What is the effect of graphite purity in carbon rods on conductivity and high temperature resistance?

What is the effect of graphite purity in carbon rods on conductivity and high temperature resistance?

The purity of graphite in carbon rods has an important influence on its conductivity and high temperature resistance, as follows:

Effect on conductivity

Graphite has good conductivity because there are free electrons in its crystal structure. In graphite crystals, carbon atoms are arranged in layers, and each layer of carbon atoms forms a hexagonal planar structure through covalent bonds, while the binding force between layers is weak, and there are electrons that can move freely. These free electrons can move in a directional manner under the action of an external electric field, thereby forming an electric current, which makes graphite have good conductivity.

The higher the purity of graphite in carbon rods, the less impurities there are, and the less obstacles there are to the movement of free electrons. In this way, the current passes through the carbon rod more smoothly, the resistance is lower, and the conductivity is better. On the contrary, if the graphite purity is low and there are more impurities, the impurities will interfere with the movement of free electrons, increase the probability of electron scattering, increase the resistance of the carbon rod, and reduce the conductivity.

Effect on high temperature resistance

Graphite has a high melting point and thermal stability. At high temperatures, the covalent bonds between carbon atoms in graphite can remain relatively stable, allowing graphite to withstand high temperatures without melting or decomposition. At the same time, the layered structure of graphite also helps it maintain a certain degree of flexibility and strength at high temperatures, and is not easily broken by thermal stress.
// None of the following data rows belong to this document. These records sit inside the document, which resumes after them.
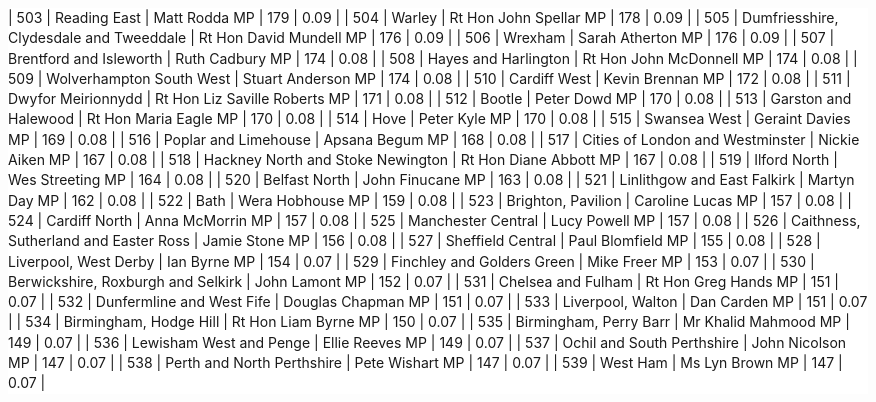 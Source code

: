 | 503 | Reading East | Matt Rodda MP | 179 | 0.09 |
| 504 | Warley | Rt Hon John Spellar MP | 178 | 0.09 |
| 505 | Dumfriesshire, Clydesdale and Tweeddale | Rt Hon David Mundell MP | 176 | 0.09 |
| 506 | Wrexham | Sarah Atherton MP | 176 | 0.09 |
| 507 | Brentford and Isleworth | Ruth Cadbury MP | 174 | 0.08 |
| 508 | Hayes and Harlington | Rt Hon John McDonnell MP | 174 | 0.08 |
| 509 | Wolverhampton South West | Stuart Anderson MP | 174 | 0.08 |
| 510 | Cardiff West | Kevin Brennan MP | 172 | 0.08 |
| 511 | Dwyfor Meirionnydd | Rt Hon Liz Saville Roberts MP | 171 | 0.08 |
| 512 | Bootle | Peter Dowd MP | 170 | 0.08 |
| 513 | Garston and Halewood | Rt Hon Maria Eagle MP | 170 | 0.08 |
| 514 | Hove | Peter Kyle MP | 170 | 0.08 |
| 515 | Swansea West | Geraint Davies MP | 169 | 0.08 |
| 516 | Poplar and Limehouse | Apsana Begum MP | 168 | 0.08 |
| 517 | Cities of London and Westminster | Nickie Aiken MP | 167 | 0.08 |
| 518 | Hackney North and Stoke Newington | Rt Hon Diane Abbott MP | 167 | 0.08 |
| 519 | Ilford North | Wes Streeting MP | 164 | 0.08 |
| 520 | Belfast North | John Finucane MP | 163 | 0.08 |
| 521 | Linlithgow and East Falkirk | Martyn Day MP | 162 | 0.08 |
| 522 | Bath | Wera Hobhouse MP | 159 | 0.08 |
| 523 | Brighton, Pavilion | Caroline Lucas MP | 157 | 0.08 |
| 524 | Cardiff North | Anna McMorrin MP | 157 | 0.08 |
| 525 | Manchester Central | Lucy Powell MP | 157 | 0.08 |
| 526 | Caithness, Sutherland and Easter Ross | Jamie Stone MP | 156 | 0.08 |
| 527 | Sheffield Central | Paul Blomfield MP | 155 | 0.08 |
| 528 | Liverpool, West Derby | Ian Byrne MP | 154 | 0.07 |
| 529 | Finchley and Golders Green | Mike Freer MP | 153 | 0.07 |
| 530 | Berwickshire, Roxburgh and Selkirk | John Lamont MP | 152 | 0.07 |
| 531 | Chelsea and Fulham | Rt Hon Greg Hands MP | 151 | 0.07 |
| 532 | Dunfermline and West Fife | Douglas Chapman MP | 151 | 0.07 |
| 533 | Liverpool, Walton | Dan Carden MP | 151 | 0.07 |
| 534 | Birmingham, Hodge Hill | Rt Hon Liam Byrne MP | 150 | 0.07 |
| 535 | Birmingham, Perry Barr | Mr Khalid Mahmood MP | 149 | 0.07 |
| 536 | Lewisham West and Penge | Ellie Reeves MP | 149 | 0.07 |
| 537 | Ochil and South Perthshire | John Nicolson MP | 147 | 0.07 |
| 538 | Perth and North Perthshire | Pete Wishart MP | 147 | 0.07 |
| 539 | West Ham | Ms Lyn Brown MP | 147 | 0.07 |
When the purity of graphite in carbon rods is high, its high temperature resistance will also increase accordingly. This is because the structure of high-purity graphite is more regular, and the bond between carbon atoms is tighter and more stable. Under high temperature conditions, high-purity graphite can better maintain the integrity of its crystal structure, reduce defects and weak links that may be caused by the presence of impurities, and thus withstand higher temperatures without performance degradation or damage. If the purity of graphite is not high, the presence of impurities may reduce the melting point of graphite, or react chemically with graphite at high temperatures, destroying the crystal structure of graphite, resulting in a decrease in the high temperature resistance of carbon rods. For example, some metal impurities may oxidize at high temperatures or form low-melting-point compounds with graphite, causing carbon rods to soften and deform at lower temperatures.